Flexjet’s Learjet 85 customers are currently offered interim leases using Challenger 300s until the company takes delivery of the new aircraft. The new type will mark a fleet expansion for the company, while the Learjet 70/75 models will be replacements for the existing 40/45s in the fleet.

White says a recent city tour of the mockup generated substantial interest in the new aircraft, and the company has sold the initial four Learjet 85s. Flexjet has plans to take delivery of seven Learjet 85s in each of the next several years, White says. The company has not yet specified the long-term Learjet 70/75 delivery plans.

As it prepares for the new additions, Flexjet is evaluating its fleet composition in light of changing market dynamics. Fractional sales have lagged, White says, but jet card products have experienced a jump in sales.

Jet card buyers tend to lean more toward the larger aircraft, preferring the Challenger 300 and the larger 605. White says the company is going to evaluate the numbers of 605s in the fleet and consider whether a potential expansion is warranted. While trending larger, Flexjet does not plan to add Bombardier’s Global aircraft for now.

White believes customers are trending more toward the jets cards than fractional shares as they continue to put off large capital purchases. “It’s a liquidity issue,” she says, that has been ongoing during uncertain economic times.

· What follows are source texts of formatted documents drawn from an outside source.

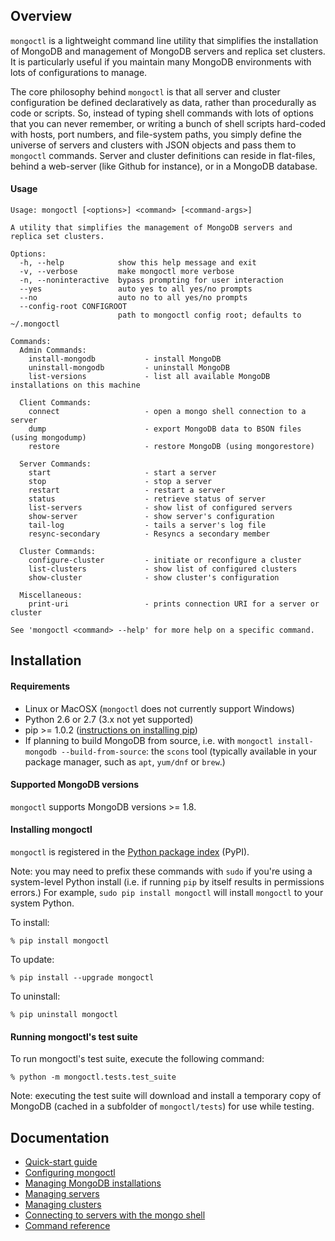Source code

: Overview
--------

`mongoctl` is a lightweight command line utility that simplifies the
installation of MongoDB and management of MongoDB servers and replica set
clusters. It is particularly useful if you maintain many MongoDB environments
with lots of configurations to manage.

The core philosophy behind `mongoctl` is that all server and cluster
configuration be defined declaratively as data, rather than procedurally as
code or scripts. So, instead of typing shell commands with lots of options that
you can never remember, or writing a bunch of shell scripts hard-coded with
hosts, port numbers, and file-system paths, you simply define the universe of
servers and clusters with JSON objects and pass them to `mongoctl` commands.
Server and cluster definitions can reside in flat-files, behind a web-server
(like Github for instance), or in a MongoDB database. 

#### Usage

```
Usage: mongoctl [<options>] <command> [<command-args>]

A utility that simplifies the management of MongoDB servers and replica set clusters.

Options:
  -h, --help            show this help message and exit
  -v, --verbose         make mongoctl more verbose
  -n, --noninteractive  bypass prompting for user interaction
  --yes                 auto yes to all yes/no prompts
  --no                  auto no to all yes/no prompts
  --config-root CONFIGROOT
                        path to mongoctl config root; defaults to ~/.mongoctl

Commands:
  Admin Commands:
    install-mongodb           - install MongoDB
    uninstall-mongodb         - uninstall MongoDB
    list-versions             - list all available MongoDB installations on this machine

  Client Commands:
    connect                   - open a mongo shell connection to a server
    dump                      - export MongoDB data to BSON files (using mongodump)
    restore                   - restore MongoDB (using mongorestore)

  Server Commands:
    start                     - start a server
    stop                      - stop a server
    restart                   - restart a server
    status                    - retrieve status of server
    list-servers              - show list of configured servers
    show-server               - show server's configuration
    tail-log                  - tails a server's log file
    resync-secondary          - Resyncs a secondary member

  Cluster Commands:
    configure-cluster         - initiate or reconfigure a cluster
    list-clusters             - show list of configured clusters
    show-cluster              - show cluster's configuration

  Miscellaneous:
    print-uri                 - prints connection URI for a server or cluster

See 'mongoctl <command> --help' for more help on a specific command.
```

Installation
------------------------------

#### Requirements

* Linux or MacOSX (`mongoctl` does not currently support Windows) 
* Python 2.6 or 2.7 (3.x not yet supported)
* pip >= 1.0.2 ([instructions on installing pip](docs/installing-pip.md))
* If planning to build MongoDB from source, i.e. with `mongoctl install-mongodb
  --build-from-source`: the `scons` tool (typically available in your package
  manager, such as `apt`, `yum/dnf` or `brew`.)

#### Supported MongoDB versions

`mongoctl` supports MongoDB versions >= 1.8.

#### Installing mongoctl

`mongoctl` is registered in the [Python package
index](https://pypi.python.org/pypi/mongoctl) (PyPI).

Note: you may need to prefix these commands with ``sudo`` if you're using a
system-level Python install (i.e. if running ``pip`` by itself results in
permissions errors.) For example, ``sudo pip install mongoctl`` will install
``mongoctl`` to your system Python.

To install:

```
% pip install mongoctl
```

To update:

```
% pip install --upgrade mongoctl
```

To uninstall:

```
% pip uninstall mongoctl
```

#### Running mongoctl's test suite

To run mongoctl's test suite, execute the following command:

```
% python -m mongoctl.tests.test_suite
```

Note: executing the test suite will download and install a temporary copy of
MongoDB (cached in a subfolder of `mongoctl/tests`) for use while testing.

Documentation
----------

* [Quick-start guide](docs/quick-start.md)
* [Configuring mongoctl](docs/configuring-mongoctl.md)
* [Managing MongoDB installations](docs/managing-installations.md)
* [Managing servers](docs/managing-servers.md)
* [Managing clusters](docs/managing-clusters.md)
* [Connecting to servers with the mongo shell](docs/connecting.md)
* [Command reference](docs/command-reference.md)





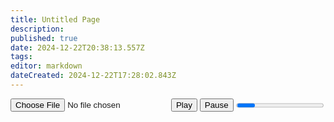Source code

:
 ```yaml
---
title: Untitled Page
description: 
published: true
date: 2024-12-22T20:38:13.557Z
tags: 
editor: markdown
dateCreated: 2024-12-22T17:28:02.843Z
---
```


<div id="player">
    <input type="file" id="fileInput">
    <button id="play">Play</button>
    <button id="pause">Pause</button>
    <progress id="progress" max="100"></progress>
</div>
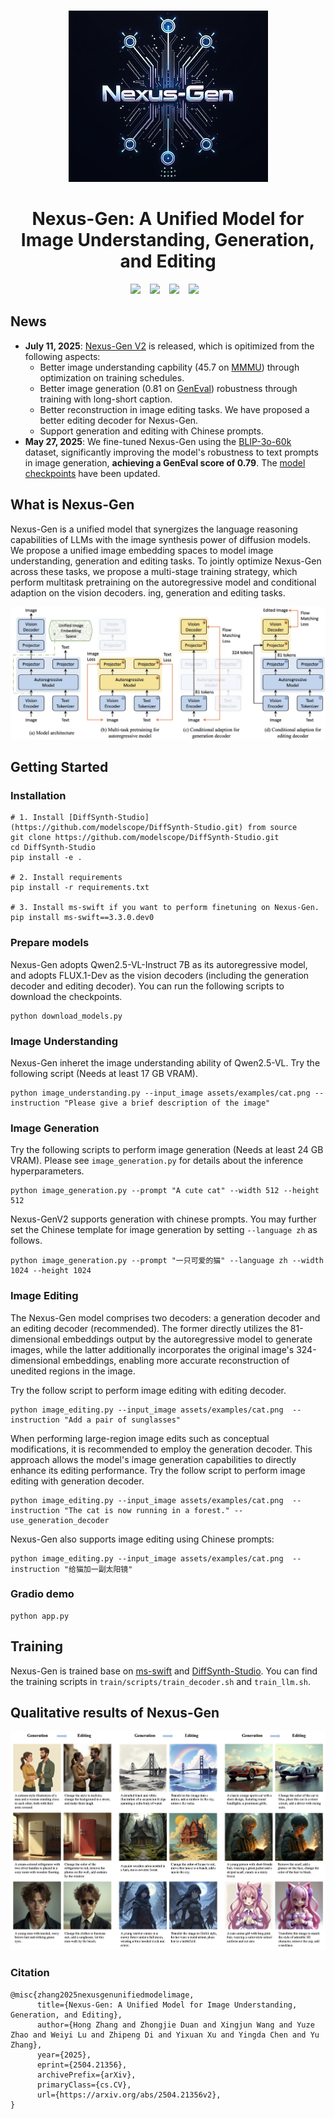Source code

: <p align="center">
    <br>
    <img src="assets/logo.jpg"/>
    <br>
<p>
<h1 align="center">Nexus-Gen: A Unified Model for Image Understanding, Generation, and Editing</h1>
 
<div align="center">

  <a href="http://arxiv.org/abs/2504.21356"><img src="https://img.shields.io/static/v1?label=Tech%20Report&message=Arxiv&color=red"></a> &ensp;
  <a href="https://www.modelscope.cn/models/DiffSynth-Studio/Nexus-Gen"><img src="https://img.shields.io/static/v1?label=Model&message=ModelScope&color=blue"></a> &ensp;
  <a href="https://huggingface.co/modelscope/Nexus-Gen"><img src="https://img.shields.io/static/v1?label=Model&message=HuggingFace&color=yellow"></a> &ensp;
  <a href="https://www.modelscope.cn/studios/DiffSynth-Studio/Nexus-Gen"><img src="https://img.shields.io/static/v1?label=Online%20Demo&message=ModeScope&color=green"></a> &ensp;

</div>

## News
- **July 11, 2025**: [Nexus-Gen V2](https://www.modelscope.cn/models/DiffSynth-Studio/Nexus-GenV2) is released, which is opitimized from the following aspects:
  - Better image understanding capbility (45.7 on [MMMU](https://github.com/MMMU-Benchmark/MMMU)) through optimization on training schedules.
  - Better image generation (0.81 on [GenEval](https://github.com/djghosh13/geneval.git)) robustness through training with long-short caption.
  - Better reconstruction in image editing tasks. We have proposed a better editing decoder for Nexus-Gen.
  - Support generation and editing with Chinese prompts.
- **May 27, 2025**: We fine-tuned Nexus-Gen using the [BLIP-3o-60k](https://huggingface.co/datasets/BLIP3o/BLIP3o-60k) dataset, significantly improving the model's robustness to text prompts in image generation, **achieving a GenEval score of 0.79**. The [model checkpoints](https://www.modelscope.cn/models/DiffSynth-Studio/Nexus-Gen) have been updated.

## What is Nexus-Gen
Nexus-Gen is a unified model that synergizes the language reasoning capabilities of LLMs with the image synthesis power of diffusion models. We propose a unified image embedding spaces to model image understanding, generation and editing tasks. To jointly optimize Nexus-Gen across these tasks, we propose a multi-stage training strategy, which perform multitask pretraining on the autoregressive model and conditional adaption on the vision decoders.
ing, generation and editing tasks.

![architecture](assets/illustrations/architecture.jpg)


## Getting Started
### Installation
```shell
# 1. Install [DiffSynth-Studio](https://github.com/modelscope/DiffSynth-Studio.git) from source
git clone https://github.com/modelscope/DiffSynth-Studio.git
cd DiffSynth-Studio
pip install -e .

# 2. Install requirements
pip install -r requirements.txt

# 3. Install ms-swift if you want to perform finetuning on Nexus-Gen.
pip install ms-swift==3.3.0.dev0
```

### Prepare models
Nexus-Gen adopts Qwen2.5-VL-Instruct 7B as its autoregressive model, and adopts FLUX.1-Dev as the vision decoders (including the generation decoder and editing decoder). You can run the following scripts to download the checkpoints.
```shell
python download_models.py
```
### Image Understanding
Nexus-Gen inheret the image understanding ability of Qwen2.5-VL. Try the following script (Needs at least 17 GB VRAM).
```shell
python image_understanding.py --input_image assets/examples/cat.png --instruction "Please give a brief description of the image"
```

### Image Generation
Try the following scripts to perform image generation (Needs at least 24 GB VRAM). Please see `image_generation.py` for details about the inference hyperparameters.
```shell
python image_generation.py --prompt "A cute cat" --width 512 --height 512
```
Nexus-GenV2 supports generation with chinese prompts. You may further set the Chinese template for image generation by setting `--language zh` as follows.
```shell
python image_generation.py --prompt "一只可爱的猫" --language zh --width 1024 --height 1024
```
### Image Editing
The Nexus-Gen model comprises two decoders: a generation decoder and an editing decoder (recommended). The former directly utilizes the 81-dimensional embeddings output by the autoregressive model to generate images, while the latter additionally incorporates the original image's 324-dimensional embeddings, enabling more accurate reconstruction of unedited regions in the image.

Try the follow script to perform image editing with editing decoder.
```shell
python image_editing.py --input_image assets/examples/cat.png  --instruction "Add a pair of sunglasses"
```

When performing large-region image edits such as conceptual modifications, it is recommended to employ the generation decoder. This approach allows the model's image generation capabilities to directly enhance its editing performance. Try the follow script to perform image editing with generation decoder.
```shell
python image_editing.py --input_image assets/examples/cat.png  --instruction "The cat is now running in a forest." --use_generation_decoder
```

Nexus-Gen also supports image editing using Chinese prompts:
```shell
python image_editing.py --input_image assets/examples/cat.png  --instruction "给猫加一副太阳镜"
```

### Gradio demo
```shell
python app.py
```

## Training
Nexus-Gen is trained base on [ms-swift](https://github.com/modelscope/ms-swift.git) and [DiffSynth-Studio](https://github.com/modelscope/DiffSynth-Studio.git). You can find the training scripts in `train/scripts/train_decoder.sh` and `train_llm.sh`.

## Qualitative results of Nexus-Gen
![cover](assets/illustrations/gen_edit.jpg)

### Citation
```
@misc{zhang2025nexusgenunifiedmodelimage,
      title={Nexus-Gen: A Unified Model for Image Understanding, Generation, and Editing}, 
      author={Hong Zhang and Zhongjie Duan and Xingjun Wang and Yuze Zhao and Weiyi Lu and Zhipeng Di and Yixuan Xu and Yingda Chen and Yu Zhang},
      year={2025},
      eprint={2504.21356},
      archivePrefix={arXiv},
      primaryClass={cs.CV},
      url={https://arxiv.org/abs/2504.21356v2}, 
}
```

Flexjet recently rolled out a new jet-card program tailored for its Challenger 300 – Coastal Connect – that provides a little more aggressive pricing for clients flying from the East and West Coasts. The program runs head on with services of competitor Xojet, which operates a fixed-rate coast-to-coast program using both Challenger 300s and the Citation X.

Flexjet’s new program is designed to compete against operators “skimming off” the more lucrative long-haul U.S. routes, White says. The program, introduced last month, already is beginning to generate interest, she says.

While jet cards are driving the gains at Flexjet, the company is also still seeing interest in its fractional programs. Flexjet picked up some shares after CitationShares last year decided to get out of the fractional ownership market and focus on the jet card business.

Flexjet also recently rolled out a program to provide greater flexibility for shareholders. The FlexShare program enables customers to purchase access to two different aircraft types with a single share.

Beyond these new programs, Flexjet is hoping to further sharpen its competitiveness in the market with a new pricing model that will roll out in the fall.